Elimizde Hazine Var
İlim elde edebilmek, donanımlı olabilmek için birçok kitap, birçok dergi, birçok makale okuyup araştırma yaparken elimizdeki yegâne hazineden kendimizi mahrum bırakmamız ne kadar da abes! Tüm mücevherler tek bir hazinenin birer yansıması iken, yansımaları asıl hazineden bağımsız olarak aramaya çalışmamız ne beyhude bir çalışma…
İlim elde edebilmek, donanımlı olabilmek için birçok kitap, birçok dergi, birçok makale okuyup araştırma yaparken elimizdeki yegâne hazineden kendimizi mahrum bırakmamız ne kadar da abes! Tüm mücevherler tek bir hazinenin birer yansıması iken, yansımaları asıl hazineden bağımsız olarak aramaya çalışmamız ne beyhude bir çalışma…

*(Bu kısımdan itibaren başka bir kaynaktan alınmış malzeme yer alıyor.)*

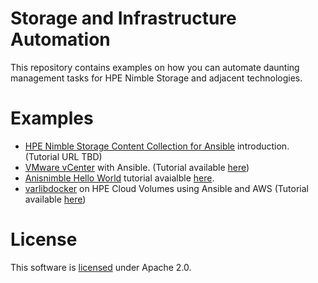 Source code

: # Storage and Infrastructure Automation
This repository contains examples on how you can automate daunting management tasks for HPE Nimble Storage and adjacent technologies.

# Examples
* [HPE Nimble Storage Content Collection for Ansible](ansible/introduction) introduction. (Tutorial URL TBD)
* [VMware vCenter](cloud/vmware-vcenter) with Ansible. (Tutorial available [here](https://datamattsson.tumblr.com/post/188804900966/managing-vmware-vsphere-virtual-machines-with))
* [Anisnimble Hello World](ansinimble/helloworld) tutorial avaialble [here](https://datamattsson.tumblr.com/post/184716336821/an-ansinimble-tutorial).
* [varlibdocker](cloud/varlibdocker) on HPE Cloud Volumes using Ansible and AWS (Tutorial available [here](https://developer.hpe.com/blog/apps-and-infrastructure-as-code-with-ansible-using-hpe-cloud-volumes-and))

# License
This software is [licensed](LICENSE) under Apache 2.0.
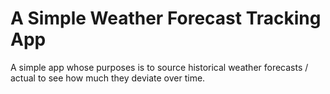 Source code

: # A Simple Weather Forecast Tracking App
A simple app whose purposes is to source historical weather forecasts
/ actual to see how much they deviate over time.
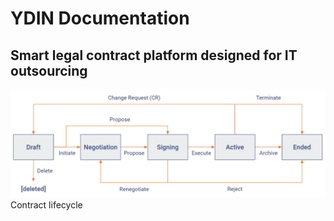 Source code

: # YDIN Documentation

## Smart legal contract platform designed for IT outsourcing

![Contract lifecycle](/pics/YDIN_contract_lifecycle.JPG)
Contract lifecycle
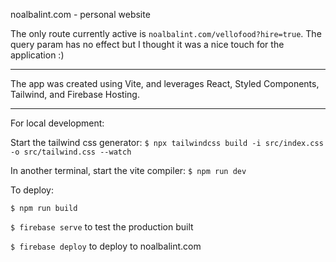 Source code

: noalbalint.com - personal website

The only route currently active is `noalbalint.com/vellofood?hire=true`. The query param has no effect but I thought it was a nice touch for the application :)


-----

The app was created using Vite, and leverages React, Styled Components, Tailwind, and Firebase Hosting.

-----

For local development:

Start the tailwind css generator:
`$ npx tailwindcss build -i src/index.css -o src/tailwind.css --watch`

In another terminal, start the vite compiler:
`$ npm run dev`

To deploy:

`$ npm run build`

`$ firebase serve` to test the production built

`$ firebase deploy` to deploy to noalbalint.com

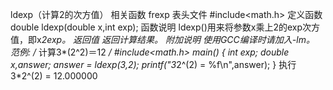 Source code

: ldexp（计算2的次方值）
相关函数
frexp
表头文件
#include<math.h>
定义函数
double ldexp(double x,int exp);
函数说明
ldexp()用来将参数x乘上2的exp次方值，即x*2exp。
返回值
返回计算结果。
附加说明
使用GCC编译时请加入-lm。
范例:
/* 计算3*(2^2)＝12 */
#include<math.h>
main()
{
int exp;
double x,answer;
answer = ldexp(3,2);
printf("3*2^(2) = %f\n",answer);
}
执行
3*2^(2) = 12.000000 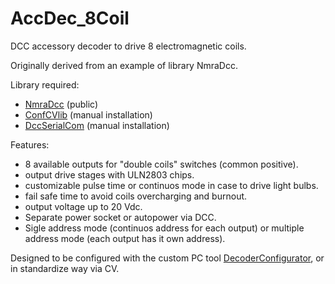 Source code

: # AccDec_8Coil

DCC accessory decoder to drive 8 electromagnetic coils.

Originally derived from an example of library NmraDcc.

Library required:

- [NmraDcc] (public)
- [ConfCVlib] (manual installation)
- [DccSerialCom] (manual installation)

Features:

- 8 available outputs for "double coils" switches (common positive).
- output drive stages with ULN2803 chips.
- customizable pulse time or continuos mode in case to drive light bulbs.
- fail safe time to avoid coils overcharging and burnout.
- output voltage up to 20 Vdc.
- Separate power socket or autopower via DCC.
- Sigle address mode (continuos address for each output) or multiple address mode (each output has it own address).

Designed to be configured with the custom PC tool [DecoderConfigurator], or in standardize way via CV.

[NmraDcc]: https://github.com/mrrwa/NmraDcc
[ConfCVlib]: https://github.com/M5Ross/ConfCVlib
[DccSerialCom]: https://github.com/M5Ross/DccSerialCom
[DecoderConfigurator]: https://github.com/M5Ross/DecoderConfigurator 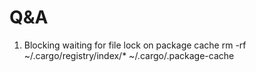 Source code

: # Q&A
1. Blocking waiting for file lock on package cache
rm -rf ~/.cargo/registry/index/* ~/.cargo/.package-cache
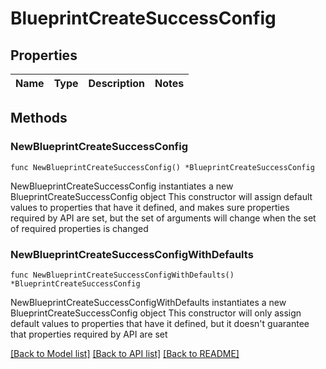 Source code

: # BlueprintCreateSuccessConfig

## Properties

Name | Type | Description | Notes
------------ | ------------- | ------------- | -------------

## Methods

### NewBlueprintCreateSuccessConfig

`func NewBlueprintCreateSuccessConfig() *BlueprintCreateSuccessConfig`

NewBlueprintCreateSuccessConfig instantiates a new BlueprintCreateSuccessConfig object
This constructor will assign default values to properties that have it defined,
and makes sure properties required by API are set, but the set of arguments
will change when the set of required properties is changed

### NewBlueprintCreateSuccessConfigWithDefaults

`func NewBlueprintCreateSuccessConfigWithDefaults() *BlueprintCreateSuccessConfig`

NewBlueprintCreateSuccessConfigWithDefaults instantiates a new BlueprintCreateSuccessConfig object
This constructor will only assign default values to properties that have it defined,
but it doesn't guarantee that properties required by API are set


[[Back to Model list]](../README.md#documentation-for-models) [[Back to API list]](../README.md#documentation-for-api-endpoints) [[Back to README]](../README.md)


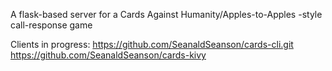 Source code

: A flask-based server for a Cards Against Humanity/Apples-to-Apples -style call-response game

Clients in progress:
    https://github.com/SeanaldSeanson/cards-cli.git
    https://github.com/SeanaldSeanson/cards-kivy
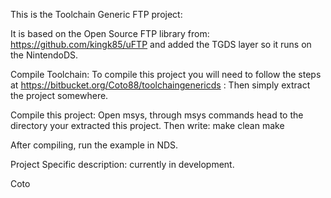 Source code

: This is the Toolchain Generic FTP project:

It is based on the Open Source FTP library from: https://github.com/kingk85/uFTP and added the TGDS layer so it runs on the NintendoDS.

Compile Toolchain: To compile this project you will need to follow the steps at https://bitbucket.org/Coto88/toolchaingenericds : Then simply extract the project somewhere.

Compile this project: Open msys, through msys commands head to the directory your extracted this project. Then write: make clean make

After compiling, run the example in NDS.

Project Specific description: 
currently in development.

Coto
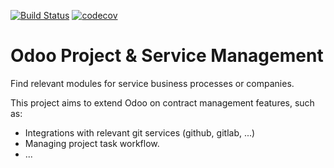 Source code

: [![Build Status](https://travis-ci.com/modoolar/project.svg?branch=11.0)](https://travis-ci.com/modoolar/project)
[![codecov](https://codecov.io/gh/modoolar/project/branch/11.0/graph/badge.svg)](https://codecov.io/gh/modoolar/project)

Odoo Project & Service Management
=================================

Find relevant modules for service business processes or companies.

This project aims to extend Odoo on contract management features, such as:

  * Integrations with relevant git services (github, gitlab, ...)
  * Managing project task workflow.
  * ... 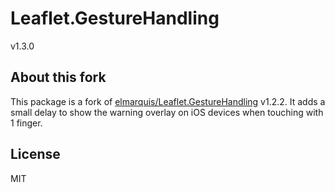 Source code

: # Leaflet.GestureHandling

v1.3.0

## About this fork
This package is a fork of [elmarquis/Leaflet.GestureHandling](https://github.com/elmarquis/Leaflet.GestureHandling) v1.2.2.
It adds a small delay to show the warning overlay on iOS devices when touching with 1 finger.

## License

MIT
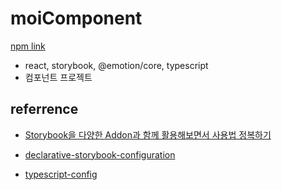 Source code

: # moiComponent

[npm link](https://www.npmjs.com/package/react-uikit-moi)

- react, storybook, @emotion/core, typescript
- 컴포넌트 프로젝트


## referrence

- [Storybook을 다양한 Addon과 함께 활용해보면서 사용법 정복하기](https://velog.io/@velopert/start-storybook)

- [declarative-storybook-configuration](https://medium.com/storybookjs/declarative-storybook-configuration-49912f77b78)

- [typescript-config](https://storybook.js.org/docs/configurations/typescript-config/)
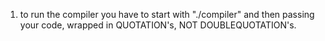 1. to run the compiler you have to start with "./compiler" and then passing your code, wrapped in QUOTATION's, NOT DOUBLEQUOTATION's.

Hâlbuki tüm kitaplar, dergiler, makaleler, şiirler elimizdeki tek hakikat olan ilahi kitabın bizlere anlattığı gerçekleri bulma arayışında kör topal ilerlemekte. İnsanlık tarihinden bu yana asırlar geçmesine rağmen tarih, coğrafya, matematik, biyoloji, edebiyat vs. alanlarında yapılan çalışmalar, yazılan eserler ilahi kitabın, Kuran-ı Kerim’in çok cüzi bir kısmını açıklayabilmiştir oysaki. Kur’an-ı Kerim’e baktığımızda on dört asır evvelinden her çağa reçete sunabilecek, her ilme cevap verebilecek, her insana hitap edebilecek güçte olduğunu göreceğiz.
Aile bireylerine aile içi kuralları, ülke yöneticilerine bir ülkenin yönetimi ile ilgili kaideleri sıralayabilecek kadar özel ve aynı zamanda genel olduğunu, yine hukukçuya hukuktan, tüccara ticaretten, çiftçiye ekinlerden, öğretmene öğretim tekniklerinden, bilim adamlarına bilimden bahsedip iman etmelerini sağlayabilecek üstünlükte olduğuna şahit olacağız.

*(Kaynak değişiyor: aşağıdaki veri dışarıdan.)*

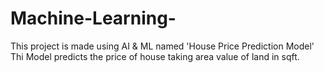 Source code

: # Machine-Learning-
This project is made using AI & ML named 'House Price Prediction Model'
Thi Model predicts the price of house taking area value of land in sqft.
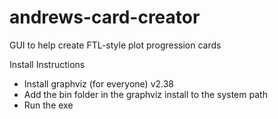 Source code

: # andrews-card-creator
GUI to help create FTL-style plot progression cards

Install Instructions

- Install graphviz (for everyone) v2.38
- Add the bin folder in the graphviz install to the system path
- Run the exe

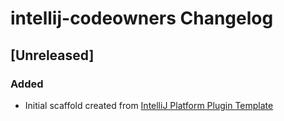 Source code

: <!-- Keep a Changelog guide -> https://keepachangelog.com -->

# intellij-codeowners Changelog

## [Unreleased]
### Added
- Initial scaffold created from [IntelliJ Platform Plugin Template](https://github.com/JetBrains/intellij-platform-plugin-template)
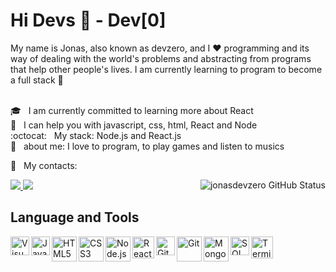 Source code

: # Hi Devs :facepunch: - Dev[0] 

My name is Jonas, also known as devzero, and I :heart: programming and its way of dealing with the world's problems and abstracting from programs that help other people's lives.
I am currently learning to program to become a full stack :rocket: 

<br /> :mortar_board: &nbsp; I am currently committed to learning more about React
<br /> :muscle: &nbsp; I can help you with javascript, css, html, React and Node
<br /> :octocat: &nbsp; My stack: Node.js and React.js 
<br /> :speech_balloon:  &nbsp; about me: I love to program, to play games and listen to musics

:e-mail:  &nbsp; My contacts:

<a target="_blank" href="https://www.linkedin.com/in/jonas-de-oliveira-0561961ab/">
 <img src="https://img.shields.io/badge/linkedin-%230077B5.svg?&style=for-the-badge&logo=linkedin&logoColor=white" />
</a>
<a target="_blank" href="mailto:jonasdevzero@gmail.com">
 <img src="https://img.shields.io/badge/gmail-D14836?&style=for-the-badge&logo=gmail&logoColor=white" />
</a>

<img align="right" alt="jonasdevzero GitHub Status" src="https://github-readme-status.vercel.app/api?username=jonasdevzero&show_icons=true&hide_border=true" />

## Language and Tools
<img align="left" alt="Visual Studio Code" width="30px" src="https://github.com/jonasdevzero/Assets/blob/master/vscode.svg" />
<img align="left" alt="JavaScript" width="30px" src="https://github.com/jonasdevzero/Assets/blob/master/js.svg" />
<img align="left" alt="HTML5" width="40px" src="https://github.com/jonasdevzero/Assets/blob/master/html.svg" />
<img align="left" alt="CSS3" width="40px" src="https://github.com/jonasdevzero/Assets/blob/master/css.svg" />
<img align="left" alt="Node.js" width="40px" src="https://github.com/jonasdevzero/Assets/blob/master/node.svg" />
<img align="left" alt="React" width="35px" src="https://github.com/jonasdevzero/Assets/blob/master/react.svg" />
<img align="left" alt="GitHub" width="30px" src="https://github.com/jonasdevzero/Assets/blob/master/github.svg" />
<img align="left" alt="Git" width="40px" src="https://github.com/jonasdevzero/Assets/blob/master/git.svg" />
<img align="left" alt="MongoDB" width="40px" src="https://github.com/jonasdevzero/Assets/blob/master/mongodb.svg" />
<img align="left" alt="SQL" width="30px" src="https://github.com/jonasdevzero/Assets/blob/master/sql.svg" />
<img align="left" alt="Terminal" width="35px" src="https://github.com/jonasdevzero/Assets/blob/master/terminal.svg" />
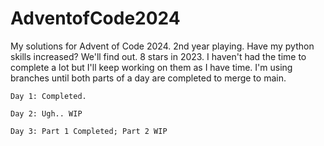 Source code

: # AdventofCode2024
My solutions for Advent of Code 2024. 2nd year playing. Have my python skills increased? We'll find out.
8 stars in 2023.
I haven't had the time to complete a lot but I'll keep working on them as I have time.
I'm using branches until both parts of a day are completed to merge to main.

    Day 1: Completed.
    
    Day 2: Ugh.. WIP

    Day 3: Part 1 Completed; Part 2 WIP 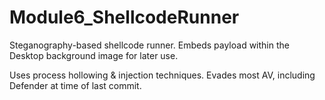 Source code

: # Module6_ShellcodeRunner

Steganography-based shellcode runner. Embeds payload within the Desktop background image for later use.

Uses process hollowing & injection techniques.
Evades most AV, including Defender at time of last commit.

“Gaybın anahtarları O’nun katındadır, onları ancak O bilir. Karada ve denizde ne varsa bilir. Bir yaprak düşmez ki onu bilmesin! Yerin karanlıklarındaki hiçbir dane, hiçbir yaş ve hiçbir kuru yoktur ki apaçık olan kitapta bulunmasın.” (En’am / 59)

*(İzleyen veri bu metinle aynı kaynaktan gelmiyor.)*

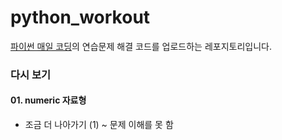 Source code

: # python_workout
[파이썬 매일 코딩](https://www.gilbut.co.kr/book/view?bookcode=BN003260)의 연습문제 해결 코드를 업로드하는 레포지토리입니다.


### 다시 보기
#### 01. numeric 자료형
* 조금 더 나아가기 (1) ~ 문제 이해를 못 함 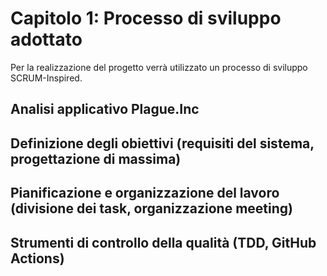 # Capitolo 1: Processo di sviluppo adottato

Per la realizzazione del progetto verrà utilizzato un processo di sviluppo SCRUM-Inspired. 

## Analisi applicativo Plague.Inc

## Definizione degli obiettivi (requisiti del sistema, progettazione di massima)

## Pianificazione e organizzazione del lavoro (divisione dei task, organizzazione meeting)

## Strumenti di controllo della qualità (TDD, GitHub Actions)
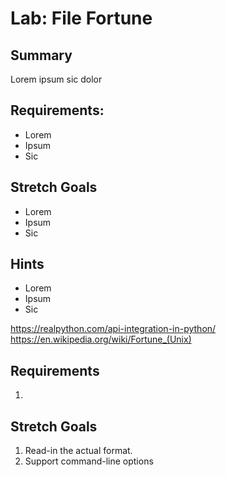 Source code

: # Lab: File Fortune

## Summary
Lorem ipsum sic dolor

## Requirements: 
* Lorem
* Ipsum
* Sic
    
## Stretch Goals
* Lorem
* Ipsum
* Sic













## Hints 
* Lorem 
* Ipsum
* Sic



















https://realpython.com/api-integration-in-python/
https://en.wikipedia.org/wiki/Fortune_(Unix)


## Requirements
1. 

## Stretch Goals
1. Read-in the actual format.
2. Support command-line options
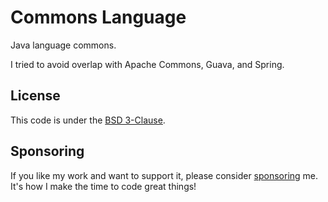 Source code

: # Commons Language
 
Java language commons.

I tried to avoid overlap with Apache Commons, Guava, and Spring.

## License

This code is under the [BSD 3-Clause](LICENSE.txt).

## Sponsoring

If you like my work and want to support it, please consider [sponsoring](https://github.com/sponsors/oliveryasuna) me. It's how I make the time to code great things!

Evet, elimizde bir hazine var ve ne yazık ki günümüz Müslümanları olarak bu eşsiz hazinenin değerini yeterince bilmemekte ve istifade edememekteyiz. Müslüman olmayan batılı düşünürler dahi bizim ilahi kitabımızın kıymetini bilmekte ve ondan istifade etmektedir oysaki. Hristiyan olan Jean-Paul Roux Kur’an-ı Kerim için şöyle demektedir:
“Şiirden üstün, taklidi imkânsız ve tercümesi mümkün olmayan bu ulvi eserin olgunluk seviyesine ne bundan evvel çıkılabilmiştir ne de bundan sonra çıkılabilecektir. İslam’ın yayılmasında Kur’an okumanın bütün uzun nutuklardan daha büyük bir amil olduğu, birçok şahadetlerle sabittir. Yola getirilmeleri imkânsız düşmanlar bile Kur’an’ı dinler dinlemez birden bire duraklıyorlar ve hemen imana gelip kelime-i şahadet getiriyorlardı. Ayetlerdeki kelimelerde fevkalade bir kuvvet ve kudret vardır.”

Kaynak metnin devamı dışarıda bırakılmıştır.